Delta Air Lines has revised its forecast for the first quarter, projecting a drop in both earnings and revenue due to a recent dip in consumer and corporate confidence linked to economic uncertainties. As a result, the airline’s shares fell sharply, dropping 13.2% in after-hours trading after a regular session decline of 5.5%. So far, shares have decreased by 16.8% this year.
The Atlanta-based airline adjusted its guidance just a day before a scheduled presentation at the J.P. Morgan Industrials Conference. Delta now anticipates first-quarter revenue growth of just 3% to 4% compared to the previous year, a significant cut from its earlier estimate of a 7% to 9% increase.

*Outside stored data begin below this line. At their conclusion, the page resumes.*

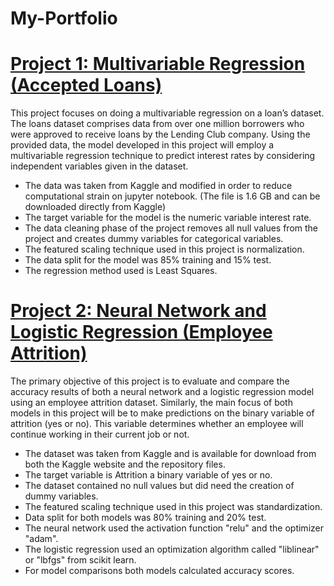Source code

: # My-Portfolio

# [Project 1: Multivariable Regression (Accepted Loans)](https://github.com/jlugo3059/Multivariable-Regression)

This project focuses on doing a multivariable regression on a loan’s dataset. The loans dataset comprises data from over one million borrowers who were approved to receive loans by the Lending Club company. Using the provided data, the model developed in this project will employ a multivariable regression technique to predict interest rates by considering independent variables given in the dataset.

* The data was taken from Kaggle and modified in order to reduce computational strain on jupyter notebook. (The file is 1.6 GB and can be downloaded directly from Kaggle)
* The target variable for the model is the numeric variable interest rate.
* The data cleaning phase of the project removes all null values from the project and creates dummy variables for categorical variables.
* The featured scaling technique used in this project is normalization.
* The data split for the model was 85% training and 15% test.
* The regression method used is Least Squares.


# [Project 2: Neural Network and Logistic Regression (Employee Attrition)](https://github.com/jlugo3059/Employee-Attrition)

The primary objective of this project is to evaluate and compare the accuracy results of both a neural network and a logistic regression model using an employee attrition dataset. Similarly, the main focus of both models in this project will be to make predictions on the binary variable of attrition (yes or no). This variable determines whether an employee will continue working in their current job or not. 

* The dataset was taken from Kaggle and is available for download from both the Kaggle website and the repository files.
* The target variable is Attrition a binary variable of yes or no.
* The dataset contained no null values but did need the creation of dummy variables.
* The featured scaling technique used in this project was standardization.
* Data split for both models was 80% training and 20% test.
* The neural network used the activation function "relu" and the optimizer "adam".
* The logistic regression used an optimization algorithm called "liblinear" or "lbfgs" from scikit learn.
* For model comparisons both models calculated accuracy scores.

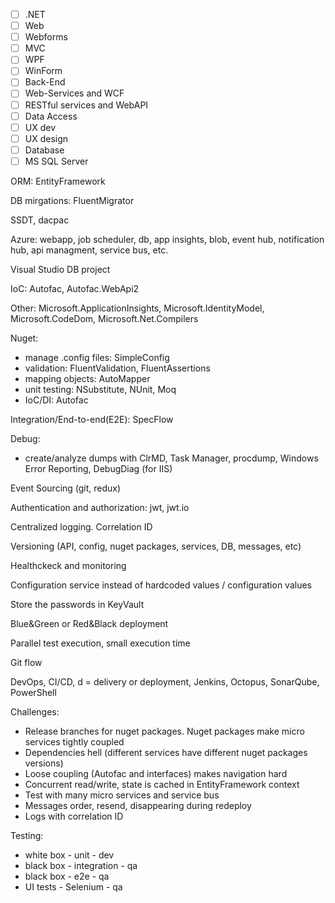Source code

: - [ ] .NET
- [ ] Web
- [ ] Webforms
- [ ] MVC
- [ ] WPF
- [ ] WinForm
- [ ] Back-End
- [ ] Web-Services and WCF
- [ ] RESTful services and WebAPI
- [ ] Data Access
- [ ] UX dev
- [ ] UX design
- [ ] Database 
- [ ] MS SQL Server

ORM: EntityFramework

DB mirgations: FluentMigrator

SSDT, dacpac

Azure: webapp, job scheduler, db, app insights, blob, event hub, notification hub, api managment, service bus, etc.

Visual Studio DB project

IoC: Autofac, Autofac.WebApi2

Other: Microsoft.ApplicationInsights, Microsoft.IdentityModel, Microsoft.CodeDom, Microsoft.Net.Compilers

Nuget:
* manage .config files: SimpleConfig
* validation: FluentValidation, FluentAssertions
* mapping objects: AutoMapper
* unit testing: NSubstitute, NUnit, Moq
* IoC/DI: Autofac

Integration/End-to-end(E2E): SpecFlow

Debug:
* create/analyze dumps with ClrMD, Task Manager, procdump, Windows Error Reporting, DebugDiag (for IIS)

Event Sourcing (git, redux)

Authentication and authorization: jwt, jwt.io

Centralized logging. Correlation ID

Versioning (API, config, nuget packages, services, DB, messages, etc)

Healthckeck and monitoring

Configuration service instead of hardcoded values / configuration values

Store the passwords in KeyVault

Blue&Green or Red&Black deployment

Parallel test execution, small execution time

Git flow

DevOps, CI/CD, d = delivery or deployment, Jenkins, Octopus, SonarQube, PowerShell

Challenges:
* Release branches for nuget packages. Nuget packages make micro services tightly coupled
* Dependencies hell (different services have different nuget packages versions)
* Loose coupling (Autofac and interfaces) makes navigation hard
* Concurrent read/write, state is cached in EntityFramework context
* Test with many micro services and service bus
* Messages order, resend, disappearing during redeploy
* Logs with correlation ID 

Testing:
* white box - unit - dev
* black box - integration - qa
* black box - e2e - qa
* UI tests - Selenium - qa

Earnings per share for the quarter are now expected to fall between 30 cents and 50 cents, down from an earlier projection of 70 cents to $1.
In contrast, just a month ago, Delta reported robust fourth-quarter results that exceeded Wall Street expectations, thanks to strong holiday demand. However, since then, signs of an economic slowdown have emerged, with various reports revealing increased pessimism among consumers and businesses. Notably, indicators from the Federal Reserve Bank of Atlanta suggest that the U.S. economy might already be in decline.
Concerns over the impact of the Trump administration’s tariffs on imports from countries like Canada, Mexico, and China are adding to the uncertainty faced by consumers and businesses alike, contributing to stock market volatility.
This forecast comes on the heels of a troubling incident involving one of Delta’s flights, which experienced a severe malfunction upon landing in Toronto. Fortunately, all 80 passengers onboard survived the event, highlighting the importance of airline safety amidst these financial concerns.